▶ _DATASET EXTRACT_
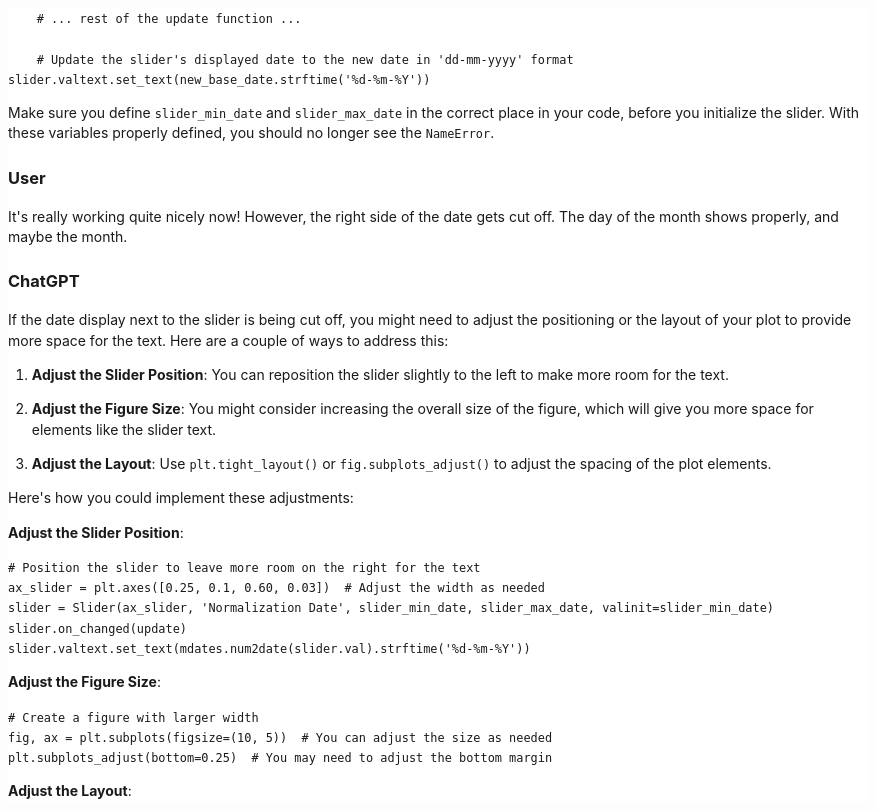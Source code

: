         # ... rest of the update function ...

        # Update the slider's displayed date to the new date in 'dd-mm-yyyy' format
    slider.valtext.set_text(new_base_date.strftime('%d-%m-%Y'))

Make sure you define `slider_min_date` and `slider_max_date` in the correct place in your code, before you initialize the slider. With these variables properly defined, you should no longer see the `NameError`.

### User

It's really working quite nicely now! However, the right side of the date gets cut off. The day of the month shows properly, and maybe the month.

### ChatGPT

If the date display next to the slider is being cut off, you might need to adjust the positioning or the layout of your plot to provide more space for the text. Here are a couple of ways to address this:

1. **Adjust the Slider Position**: You can reposition the slider slightly to the left to make more room for the text.

2. **Adjust the Figure Size**: You might consider increasing the overall size of the figure, which will give you more space for elements like the slider text.

3. **Adjust the Layout**: Use `plt.tight_layout()` or `fig.subplots_adjust()` to adjust the spacing of the plot elements.

Here's how you could implement these adjustments:

**Adjust the Slider Position**:

    # Position the slider to leave more room on the right for the text
    ax_slider = plt.axes([0.25, 0.1, 0.60, 0.03])  # Adjust the width as needed
    slider = Slider(ax_slider, 'Normalization Date', slider_min_date, slider_max_date, valinit=slider_min_date)
    slider.on_changed(update)
    slider.valtext.set_text(mdates.num2date(slider.val).strftime('%d-%m-%Y'))

**Adjust the Figure Size**:

    # Create a figure with larger width
    fig, ax = plt.subplots(figsize=(10, 5))  # You can adjust the size as needed
    plt.subplots_adjust(bottom=0.25)  # You may need to adjust the bottom margin

**Adjust the Layout**:
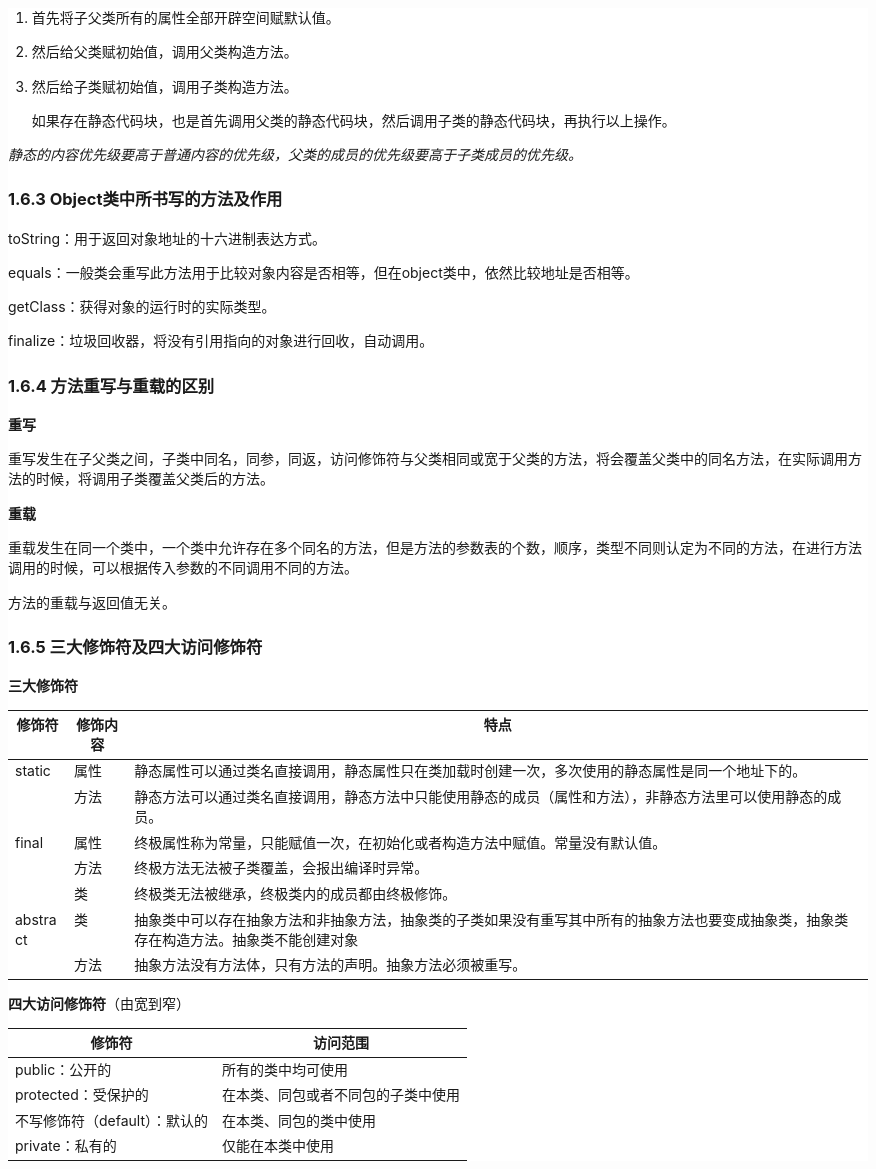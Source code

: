 1. 首先将子父类所有的属性全部开辟空间赋默认值。

2. 然后给父类赋初始值，调用父类构造方法。

3. 然后给子类赋初始值，调用子类构造方法。

   如果存在静态代码块，也是首先调用父类的静态代码块，然后调用子类的静态代码块，再执行以上操作。

*静态的内容优先级要高于普通内容的优先级，父类的成员的优先级要高于子类成员的优先级。*

### 1.6.3 Object类中所书写的方法及作用

toString：用于返回对象地址的十六进制表达方式。

equals：一般类会重写此方法用于比较对象内容是否相等，但在object类中，依然比较地址是否相等。

getClass：获得对象的运行时的实际类型。

finalize：垃圾回收器，将没有引用指向的对象进行回收，自动调用。

### 1.6.4 方法重写与重载的区别

**重写**

重写发生在子父类之间，子类中同名，同参，同返，访问修饰符与父类相同或宽于父类的方法，将会覆盖父类中的同名方法，在实际调用方法的时候，将调用子类覆盖父类后的方法。

**重载**

重载发生在同一个类中，一个类中允许存在多个同名的方法，但是方法的参数表的个数，顺序，类型不同则认定为不同的方法，在进行方法调用的时候，可以根据传入参数的不同调用不同的方法。

方法的重载与返回值无关。

### 1.6.5 三大修饰符及四大访问修饰符

**三大修饰符**

| 修饰符   | 修饰内容 | 特点                                                         |
| -------- | -------- | ------------------------------------------------------------ |
| static   | 属性     | 静态属性可以通过类名直接调用，静态属性只在类加载时创建一次，多次使用的静态属性是同一个地址下的。 |
|          | 方法     | 静态方法可以通过类名直接调用，静态方法中只能使用静态的成员（属性和方法），非静态方法里可以使用静态的成员。 |
| final    | 属性     | 终极属性称为常量，只能赋值一次，在初始化或者构造方法中赋值。常量没有默认值。 |
|          | 方法     | 终极方法无法被子类覆盖，会报出编译时异常。                   |
|          | 类       | 终极类无法被继承，终极类内的成员都由终极修饰。               |
| abstract | 类       | 抽象类中可以存在抽象方法和非抽象方法，抽象类的子类如果没有重写其中所有的抽象方法也要变成抽象类，抽象类存在构造方法。抽象类不能创建对象 |
|          | 方法     | 抽象方法没有方法体，只有方法的声明。抽象方法必须被重写。     |

**四大访问修饰符**（由宽到窄）

| 修饰符                        | 访问范围                           |
| ----------------------------- | ---------------------------------- |
| public：公开的                | 所有的类中均可使用                 |
| protected：受保护的           | 在本类、同包或者不同包的子类中使用 |
| 不写修饰符（default）：默认的 | 在本类、同包的类中使用             |
| private：私有的               | 仅能在本类中使用                   |
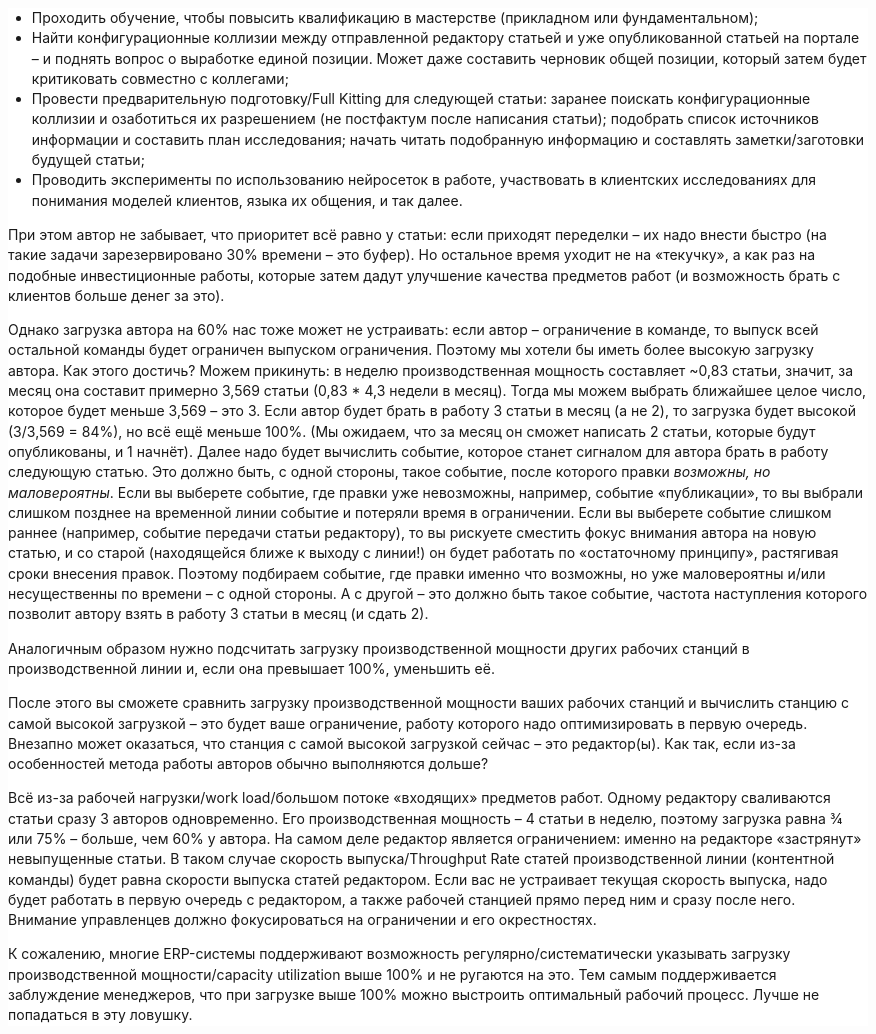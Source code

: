 * Проходить обучение, чтобы повысить квалификацию в мастерстве (прикладном или фундаментальном);
* Найти конфигурационные коллизии между отправленной редактору статьей и уже опубликованной статьей на портале – и поднять вопрос о выработке единой позиции. Может даже составить черновик общей позиции, который затем будет критиковать совместно с коллегами;
* Провести предварительную подготовку/Full Kitting для следующей статьи: заранее поискать конфигурационные коллизии и озаботиться их разрешением (не постфактум после написания статьи); подобрать список источников информации и составить план исследования; начать читать подобранную информацию и составлять заметки/заготовки будущей статьи;
* Проводить эксперименты по использованию нейросеток в работе, участвовать в клиентских исследованиях для понимания моделей клиентов, языка их общения, и так далее.

При этом автор не забывает, что приоритет всё равно у статьи: если приходят переделки – их надо внести быстро (на такие задачи зарезервировано 30% времени – это буфер). Но остальное время уходит не на «текучку», а как раз на подобные инвестиционные работы, которые затем дадут улучшение качества предметов работ (и возможность брать с клиентов больше денег за это).

Однако загрузка автора на 60% нас тоже может не устраивать: если автор – ограничение в команде, то выпуск всей остальной команды будет ограничен выпуском ограничения. Поэтому мы хотели бы иметь более высокую загрузку автора. Как этого достичь? Можем прикинуть: в неделю производственная мощность составляет ~0,83 статьи, значит, за месяц она составит примерно 3,569 cтатьи (0,83 \* 4,3 недели в месяц). Тогда мы можем выбрать ближайшее целое число, которое будет меньше 3,569 – это 3. Если автор будет брать в работу 3 статьи в месяц (а не 2), то загрузка будет высокой (3/3,569 = 84%), но всё ещё меньше 100%. (Мы ожидаем, что за месяц он сможет написать 2 статьи, которые будут опубликованы, и 1 начнёт). Далее надо будет вычислить событие, которое станет сигналом для автора брать в работу следующую статью. Это должно быть, с одной стороны, такое событие, после которого правки *возможны, но* *маловероятны*. Если вы выберете событие, где правки уже невозможны, например, событие «публикации», то вы выбрали слишком позднее на временной линии событие и потеряли время в ограничении. Если вы выберете событие слишком раннее (например, событие передачи статьи редактору), то вы рискуете сместить фокус внимания автора на новую статью, и со старой (находящейся ближе к выходу с линии!) он будет работать по «остаточному принципу», растягивая сроки внесения правок. Поэтому подбираем событие, где правки именно что возможны, но уже маловероятны и/или несущественны по времени – с одной стороны. А с другой – это должно быть такое событие, частота наступления которого позволит автору взять в работу 3 статьи в месяц (и сдать 2).

Аналогичным образом нужно подсчитать загрузку производственной мощности других рабочих станций в производственной линии и, если она превышает 100%, уменьшить её.

После этого вы сможете сравнить загрузку производственной мощности ваших рабочих станций и вычислить станцию с самой высокой загрузкой – это будет ваше ограничение, работу которого надо оптимизировать в первую очередь. Внезапно может оказаться, что станция с самой высокой загрузкой сейчас – это редактор(ы). Как так, если из-за особенностей метода работы авторов обычно выполняются дольше?

Всё из-за рабочей нагрузки/work load/большом потоке «входящих» предметов работ. Одному редактору сваливаются статьи сразу 3 авторов одновременно. Его производственная мощность – 4 статьи в неделю, поэтому загрузка равна ¾ или 75% – больше, чем 60% у автора. На самом деле редактор является ограничением: именно на редакторе «застрянут» невыпущенные статьи. В таком случае скорость выпуска/Throughput Rate статей производственной линии (контентной команды) будет равна скорости выпуска статей редактором. Если вас не устраивает текущая скорость выпуска, надо будет работать в первую очередь с редактором, а также рабочей станцией прямо перед ним и сразу после него. Внимание управленцев должно фокусироваться на ограничении и его окрестностях.

К сожалению, многие ERP-системы поддерживают возможность регулярно/систематически указывать загрузку производственной мощности/capacity utilization выше 100% и не ругаются на это. Тем самым поддерживается заблуждение менеджеров, что при загрузке выше 100% можно выстроить оптимальный рабочий процесс. Лучше не попадаться в эту ловушку.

▶ _WHAT IS BEING ASKED_
Omit every picture, and please return the entries exactly from the first line through the line with "### ChatGPT", both included.

▶ _RESPONSE AREA_
Source code

:         # ... rest of the update function ...

        # Update the slider's displayed date to the new date in 'dd-mm-yyyy' format
    slider.valtext.set_text(new_base_date.strftime('%d-%m-%Y'))

Make sure you define `slider_min_date` and `slider_max_date` in the correct place in your code, before you initialize the slider. With these variables properly defined, you should no longer see the `NameError`.

### User

It's really working quite nicely now! However, the right side of the date gets cut off. The day of the month shows properly, and maybe the month.

### ChatGPT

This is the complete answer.